(Given information begins)
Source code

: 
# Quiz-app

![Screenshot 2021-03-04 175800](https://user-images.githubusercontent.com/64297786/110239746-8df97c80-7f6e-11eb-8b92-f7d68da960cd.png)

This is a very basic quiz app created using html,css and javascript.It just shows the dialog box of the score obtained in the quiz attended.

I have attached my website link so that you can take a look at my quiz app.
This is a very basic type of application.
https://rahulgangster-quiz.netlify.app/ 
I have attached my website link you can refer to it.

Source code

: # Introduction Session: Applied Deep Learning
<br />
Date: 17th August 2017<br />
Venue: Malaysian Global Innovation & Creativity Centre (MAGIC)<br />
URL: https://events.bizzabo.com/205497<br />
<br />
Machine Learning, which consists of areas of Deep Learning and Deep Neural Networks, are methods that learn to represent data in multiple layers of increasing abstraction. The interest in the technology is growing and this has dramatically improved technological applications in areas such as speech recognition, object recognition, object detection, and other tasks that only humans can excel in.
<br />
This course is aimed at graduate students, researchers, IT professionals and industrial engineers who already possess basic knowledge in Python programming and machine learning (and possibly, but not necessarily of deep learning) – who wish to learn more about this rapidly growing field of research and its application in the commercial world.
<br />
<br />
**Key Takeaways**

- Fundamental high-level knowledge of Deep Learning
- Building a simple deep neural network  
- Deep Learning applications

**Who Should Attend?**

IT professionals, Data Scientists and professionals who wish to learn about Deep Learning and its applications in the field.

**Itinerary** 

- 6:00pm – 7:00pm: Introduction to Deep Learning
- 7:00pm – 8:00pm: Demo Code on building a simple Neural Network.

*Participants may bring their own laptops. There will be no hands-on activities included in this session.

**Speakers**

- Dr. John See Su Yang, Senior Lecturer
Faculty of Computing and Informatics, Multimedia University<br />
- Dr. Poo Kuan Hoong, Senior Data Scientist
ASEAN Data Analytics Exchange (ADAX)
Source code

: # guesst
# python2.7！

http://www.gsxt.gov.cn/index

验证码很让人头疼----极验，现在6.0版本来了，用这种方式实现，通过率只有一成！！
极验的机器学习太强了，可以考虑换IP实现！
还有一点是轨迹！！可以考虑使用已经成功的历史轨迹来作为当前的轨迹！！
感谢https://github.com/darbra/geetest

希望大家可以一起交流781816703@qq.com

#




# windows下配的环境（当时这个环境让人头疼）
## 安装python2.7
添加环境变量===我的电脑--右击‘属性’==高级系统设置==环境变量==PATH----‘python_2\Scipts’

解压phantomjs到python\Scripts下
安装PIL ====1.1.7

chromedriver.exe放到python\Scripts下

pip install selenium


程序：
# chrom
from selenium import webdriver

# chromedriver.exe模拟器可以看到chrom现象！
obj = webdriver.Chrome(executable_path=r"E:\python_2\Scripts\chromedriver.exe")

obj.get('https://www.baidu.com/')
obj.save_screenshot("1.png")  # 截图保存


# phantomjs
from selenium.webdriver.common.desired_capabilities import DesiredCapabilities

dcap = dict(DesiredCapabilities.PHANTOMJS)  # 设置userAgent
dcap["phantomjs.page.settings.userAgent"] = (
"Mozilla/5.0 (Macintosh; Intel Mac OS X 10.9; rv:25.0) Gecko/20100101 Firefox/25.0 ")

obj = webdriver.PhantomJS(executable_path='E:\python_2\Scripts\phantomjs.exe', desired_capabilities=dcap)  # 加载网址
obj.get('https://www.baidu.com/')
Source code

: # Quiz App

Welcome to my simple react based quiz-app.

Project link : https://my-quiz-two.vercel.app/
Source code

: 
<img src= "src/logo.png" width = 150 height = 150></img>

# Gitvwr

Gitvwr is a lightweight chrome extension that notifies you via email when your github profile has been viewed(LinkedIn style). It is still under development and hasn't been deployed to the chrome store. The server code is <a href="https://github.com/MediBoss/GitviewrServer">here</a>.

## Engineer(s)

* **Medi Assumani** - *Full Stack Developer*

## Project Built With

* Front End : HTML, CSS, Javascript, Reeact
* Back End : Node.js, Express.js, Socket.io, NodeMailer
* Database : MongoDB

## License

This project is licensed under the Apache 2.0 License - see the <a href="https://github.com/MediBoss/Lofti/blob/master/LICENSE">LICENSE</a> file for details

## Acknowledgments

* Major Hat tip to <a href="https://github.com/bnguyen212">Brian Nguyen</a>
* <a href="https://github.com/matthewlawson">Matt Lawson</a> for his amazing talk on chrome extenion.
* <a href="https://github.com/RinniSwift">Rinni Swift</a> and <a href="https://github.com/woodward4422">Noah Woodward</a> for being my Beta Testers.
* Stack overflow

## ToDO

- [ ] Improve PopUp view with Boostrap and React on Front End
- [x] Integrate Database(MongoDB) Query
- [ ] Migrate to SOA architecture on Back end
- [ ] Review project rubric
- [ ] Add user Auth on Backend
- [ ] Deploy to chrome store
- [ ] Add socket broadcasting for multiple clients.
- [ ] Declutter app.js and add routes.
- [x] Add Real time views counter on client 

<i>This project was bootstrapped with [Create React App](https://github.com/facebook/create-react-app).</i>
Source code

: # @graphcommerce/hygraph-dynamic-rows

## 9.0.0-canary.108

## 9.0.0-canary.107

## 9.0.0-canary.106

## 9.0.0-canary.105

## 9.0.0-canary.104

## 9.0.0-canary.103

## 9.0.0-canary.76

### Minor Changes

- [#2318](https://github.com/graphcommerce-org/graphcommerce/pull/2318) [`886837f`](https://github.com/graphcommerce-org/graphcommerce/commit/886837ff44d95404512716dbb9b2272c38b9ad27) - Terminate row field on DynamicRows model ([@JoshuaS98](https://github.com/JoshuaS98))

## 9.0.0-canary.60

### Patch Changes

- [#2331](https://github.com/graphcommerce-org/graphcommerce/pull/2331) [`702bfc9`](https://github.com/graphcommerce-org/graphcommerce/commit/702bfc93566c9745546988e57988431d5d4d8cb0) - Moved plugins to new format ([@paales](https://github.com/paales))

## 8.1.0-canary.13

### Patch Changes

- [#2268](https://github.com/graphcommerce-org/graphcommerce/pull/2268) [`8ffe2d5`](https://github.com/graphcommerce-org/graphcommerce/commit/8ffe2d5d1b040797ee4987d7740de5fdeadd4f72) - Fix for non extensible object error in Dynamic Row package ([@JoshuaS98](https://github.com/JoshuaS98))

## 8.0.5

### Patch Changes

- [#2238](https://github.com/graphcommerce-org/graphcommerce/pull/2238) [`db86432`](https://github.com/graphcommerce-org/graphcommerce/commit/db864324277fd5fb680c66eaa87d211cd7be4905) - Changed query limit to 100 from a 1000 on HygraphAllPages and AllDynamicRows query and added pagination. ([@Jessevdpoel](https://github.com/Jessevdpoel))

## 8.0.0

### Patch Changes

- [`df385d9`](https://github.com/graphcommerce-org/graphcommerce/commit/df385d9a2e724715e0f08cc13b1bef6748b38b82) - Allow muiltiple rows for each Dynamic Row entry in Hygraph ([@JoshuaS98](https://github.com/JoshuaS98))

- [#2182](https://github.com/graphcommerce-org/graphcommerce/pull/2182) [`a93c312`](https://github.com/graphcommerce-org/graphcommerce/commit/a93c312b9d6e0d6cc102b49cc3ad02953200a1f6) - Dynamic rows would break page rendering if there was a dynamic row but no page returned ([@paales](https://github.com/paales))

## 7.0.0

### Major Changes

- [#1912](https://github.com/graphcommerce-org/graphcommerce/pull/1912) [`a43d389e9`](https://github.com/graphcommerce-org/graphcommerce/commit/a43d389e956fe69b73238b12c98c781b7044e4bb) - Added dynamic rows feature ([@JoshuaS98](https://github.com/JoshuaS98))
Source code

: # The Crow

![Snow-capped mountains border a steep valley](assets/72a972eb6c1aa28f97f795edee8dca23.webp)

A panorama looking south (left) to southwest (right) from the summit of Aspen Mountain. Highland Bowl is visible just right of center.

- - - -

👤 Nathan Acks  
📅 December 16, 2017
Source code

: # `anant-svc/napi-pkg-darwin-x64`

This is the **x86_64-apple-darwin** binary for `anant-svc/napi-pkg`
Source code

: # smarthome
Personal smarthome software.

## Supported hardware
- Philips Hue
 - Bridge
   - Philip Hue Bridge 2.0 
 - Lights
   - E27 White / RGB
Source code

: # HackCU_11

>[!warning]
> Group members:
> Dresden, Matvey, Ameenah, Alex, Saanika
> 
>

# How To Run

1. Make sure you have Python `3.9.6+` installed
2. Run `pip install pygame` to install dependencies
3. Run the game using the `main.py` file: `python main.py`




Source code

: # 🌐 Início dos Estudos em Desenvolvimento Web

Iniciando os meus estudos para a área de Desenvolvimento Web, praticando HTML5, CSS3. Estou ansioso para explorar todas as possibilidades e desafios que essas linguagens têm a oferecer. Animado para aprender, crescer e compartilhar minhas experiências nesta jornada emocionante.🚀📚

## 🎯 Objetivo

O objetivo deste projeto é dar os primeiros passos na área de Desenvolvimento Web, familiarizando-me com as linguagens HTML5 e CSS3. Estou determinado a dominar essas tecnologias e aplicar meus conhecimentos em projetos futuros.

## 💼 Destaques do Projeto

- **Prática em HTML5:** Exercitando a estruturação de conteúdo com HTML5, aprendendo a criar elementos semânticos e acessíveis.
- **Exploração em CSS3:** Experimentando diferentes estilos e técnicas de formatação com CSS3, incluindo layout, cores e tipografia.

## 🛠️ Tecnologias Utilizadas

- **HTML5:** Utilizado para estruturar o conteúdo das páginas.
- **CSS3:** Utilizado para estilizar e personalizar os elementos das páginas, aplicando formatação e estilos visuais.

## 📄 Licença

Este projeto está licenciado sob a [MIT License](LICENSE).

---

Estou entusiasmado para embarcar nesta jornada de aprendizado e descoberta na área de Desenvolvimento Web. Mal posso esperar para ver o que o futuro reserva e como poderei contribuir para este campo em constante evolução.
(Given information ends)
-- Task goal --
Extract exactly the lines between the line containing "- Philips Hue" and the end of the data, including both.

-- The answer --
- Philips Hue
 - Bridge
   - Philip Hue Bridge 2.0 
 - Lights
   - E27 White / RGB
Source code

: # HackCU_11

>[!warning]
> Group members:
> Dresden, Matvey, Ameenah, Alex, Saanika
> 
>

# How To Run

1. Make sure you have Python `3.9.6+` installed
2. Run `pip install pygame` to install dependencies
3. Run the game using the `main.py` file: `python main.py`




Source code

: # 🌐 Início dos Estudos em Desenvolvimento Web

Iniciando os meus estudos para a área de Desenvolvimento Web, praticando HTML5, CSS3. Estou ansioso para explorar todas as possibilidades e desafios que essas linguagens têm a oferecer. Animado para aprender, crescer e compartilhar minhas experiências nesta jornada emocionante.🚀📚

## 🎯 Objetivo

O objetivo deste projeto é dar os primeiros passos na área de Desenvolvimento Web, familiarizando-me com as linguagens HTML5 e CSS3. Estou determinado a dominar essas tecnologias e aplicar meus conhecimentos em projetos futuros.

## 💼 Destaques do Projeto

- **Prática em HTML5:** Exercitando a estruturação de conteúdo com HTML5, aprendendo a criar elementos semânticos e acessíveis.
- **Exploração em CSS3:** Experimentando diferentes estilos e técnicas de formatação com CSS3, incluindo layout, cores e tipografia.

## 🛠️ Tecnologias Utilizadas

- **HTML5:** Utilizado para estruturar o conteúdo das páginas.
- **CSS3:** Utilizado para estilizar e personalizar os elementos das páginas, aplicando formatação e estilos visuais.

## 📄 Licença

Este projeto está licenciado sob a [MIT License](LICENSE).

---

Estou entusiasmado para embarcar nesta jornada de aprendizado e descoberta na área de Desenvolvimento Web. Mal posso esperar para ver o que o futuro reserva e como poderei contribuir para este campo em constante evolução.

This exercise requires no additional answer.